SPECIFICATION Fibre-optic thermometer This invention relates to fibre-optic thermometers.

Known fibre-optic thermometers are based principaily on the use of a sensor applied to an optical fibre and having a behaviour which varies in a unique manner as the temperature varies.

A comparison between the light intensity at the input of the sensor and the corresponding intensity at its output enables the temperature of a body to which the sensor is applied to be correctly determined.

Fibre-optic thermometers are particularly suitabie for remote measurements in hostile and inaccessible environments, and have the advantage over thermocouples of being constructed of a dielectric material and thus being insensitive to electromagnetic fields.

A known fibre-optic thermometer (U.S. Patent Specification No. 4,176,552) comprises two optical unclad fibres, namely an input and output fibre, placed in a capillary partially filled with a liquid. As the reflective index of the liquid is greater than the refractive index of the fibres, when light originating from a source reaches the end of the input fibre, it leaves the termination and couples with the output fibre. As the liquid used has a coefficient of thermal expansion which depends on temperature, the volume and thus the level of the liquid varies with the temperature to produce a greater or lesser coupling between the input fibre and the output fibre.In order to increase sensitivity, it has also been proposed to use a plurality of input optical fibres and a plurality of output optical fibres, so that a smaller space available for the liquid within the capillary induces greater variations in level (and thus in the coupling between the fibres) for equal volume variations.

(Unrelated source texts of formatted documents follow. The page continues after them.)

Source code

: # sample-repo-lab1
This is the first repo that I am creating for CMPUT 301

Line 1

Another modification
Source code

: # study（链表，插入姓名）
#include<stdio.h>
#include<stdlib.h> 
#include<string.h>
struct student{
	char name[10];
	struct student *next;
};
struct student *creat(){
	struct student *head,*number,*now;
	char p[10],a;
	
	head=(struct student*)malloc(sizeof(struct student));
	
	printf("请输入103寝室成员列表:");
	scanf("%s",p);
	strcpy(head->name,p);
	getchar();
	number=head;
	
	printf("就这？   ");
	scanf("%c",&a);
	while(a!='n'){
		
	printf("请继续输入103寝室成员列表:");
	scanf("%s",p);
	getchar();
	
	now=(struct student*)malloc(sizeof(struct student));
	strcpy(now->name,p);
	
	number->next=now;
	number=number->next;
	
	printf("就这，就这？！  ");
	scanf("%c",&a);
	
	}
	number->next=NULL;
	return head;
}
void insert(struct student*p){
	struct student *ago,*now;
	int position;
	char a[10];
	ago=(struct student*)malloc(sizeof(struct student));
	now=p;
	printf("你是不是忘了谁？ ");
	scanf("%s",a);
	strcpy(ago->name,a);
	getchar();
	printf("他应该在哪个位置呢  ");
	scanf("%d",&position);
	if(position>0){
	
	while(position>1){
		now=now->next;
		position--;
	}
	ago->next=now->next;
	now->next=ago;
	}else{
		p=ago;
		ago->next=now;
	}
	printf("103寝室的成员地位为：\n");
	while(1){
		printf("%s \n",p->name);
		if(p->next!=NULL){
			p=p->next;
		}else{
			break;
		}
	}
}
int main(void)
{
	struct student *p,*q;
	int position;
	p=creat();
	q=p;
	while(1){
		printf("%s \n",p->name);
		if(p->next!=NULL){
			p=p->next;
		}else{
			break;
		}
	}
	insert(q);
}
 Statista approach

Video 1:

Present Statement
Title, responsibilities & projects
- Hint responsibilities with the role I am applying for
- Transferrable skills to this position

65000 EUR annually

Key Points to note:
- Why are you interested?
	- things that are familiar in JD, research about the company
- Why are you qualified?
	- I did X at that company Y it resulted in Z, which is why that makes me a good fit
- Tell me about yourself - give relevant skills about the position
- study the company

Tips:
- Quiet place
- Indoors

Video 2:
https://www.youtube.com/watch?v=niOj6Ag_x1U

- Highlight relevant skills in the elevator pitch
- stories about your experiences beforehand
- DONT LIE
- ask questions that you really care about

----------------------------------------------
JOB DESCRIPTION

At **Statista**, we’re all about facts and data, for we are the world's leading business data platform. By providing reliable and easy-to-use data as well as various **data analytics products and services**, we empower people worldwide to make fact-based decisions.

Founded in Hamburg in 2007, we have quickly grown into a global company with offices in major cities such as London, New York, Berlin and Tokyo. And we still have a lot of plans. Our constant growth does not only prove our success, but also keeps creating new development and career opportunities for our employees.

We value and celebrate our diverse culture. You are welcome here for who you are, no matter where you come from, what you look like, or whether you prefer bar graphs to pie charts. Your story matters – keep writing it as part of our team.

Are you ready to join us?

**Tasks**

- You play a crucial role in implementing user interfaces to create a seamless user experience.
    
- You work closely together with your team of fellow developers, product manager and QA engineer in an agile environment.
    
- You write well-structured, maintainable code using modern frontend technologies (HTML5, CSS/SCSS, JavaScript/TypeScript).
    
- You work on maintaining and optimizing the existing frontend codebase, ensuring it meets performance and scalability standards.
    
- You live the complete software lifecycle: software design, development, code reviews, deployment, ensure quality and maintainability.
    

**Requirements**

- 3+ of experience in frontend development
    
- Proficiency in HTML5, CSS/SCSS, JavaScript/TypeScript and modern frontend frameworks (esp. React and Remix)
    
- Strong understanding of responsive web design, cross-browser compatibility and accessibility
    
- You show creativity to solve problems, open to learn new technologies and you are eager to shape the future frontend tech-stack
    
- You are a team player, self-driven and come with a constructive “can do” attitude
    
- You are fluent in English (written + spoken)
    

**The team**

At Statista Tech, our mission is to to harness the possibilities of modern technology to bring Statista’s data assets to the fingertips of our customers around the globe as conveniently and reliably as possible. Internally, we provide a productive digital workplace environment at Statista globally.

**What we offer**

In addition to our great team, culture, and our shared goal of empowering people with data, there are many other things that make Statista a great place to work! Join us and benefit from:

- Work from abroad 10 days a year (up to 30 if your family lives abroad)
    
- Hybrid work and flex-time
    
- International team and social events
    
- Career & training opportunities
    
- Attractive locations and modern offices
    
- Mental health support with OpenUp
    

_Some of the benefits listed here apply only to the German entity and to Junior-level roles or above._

One drawback of this known fibre-optic thermometer is that because its operation is based on level variations, precise vertical positioning is necessary. A further drawback is that the limited coupling between the fibres, which takes place only for refracted light, leads to limited sensitivity, and in order to increase sensitivity it is necessary to use a plurality of fibres consequently increasing size. A yet further drawback is that any bending of the fibres leads to attenuation, which further reduces sensitivity, by introducing use related errors.

The present invention seeks to provide a fibreoptic thermometer which does not suffer from these drawbacks and, in particular, has a relatively wide temperature measuring range, has a realtively high sensitivity even when using only one fibre, can be miniaturised more easily, is practically insensitive to sensor position and generally to the method of use, is of reliable operation, even at low power, and is of relatively low cost.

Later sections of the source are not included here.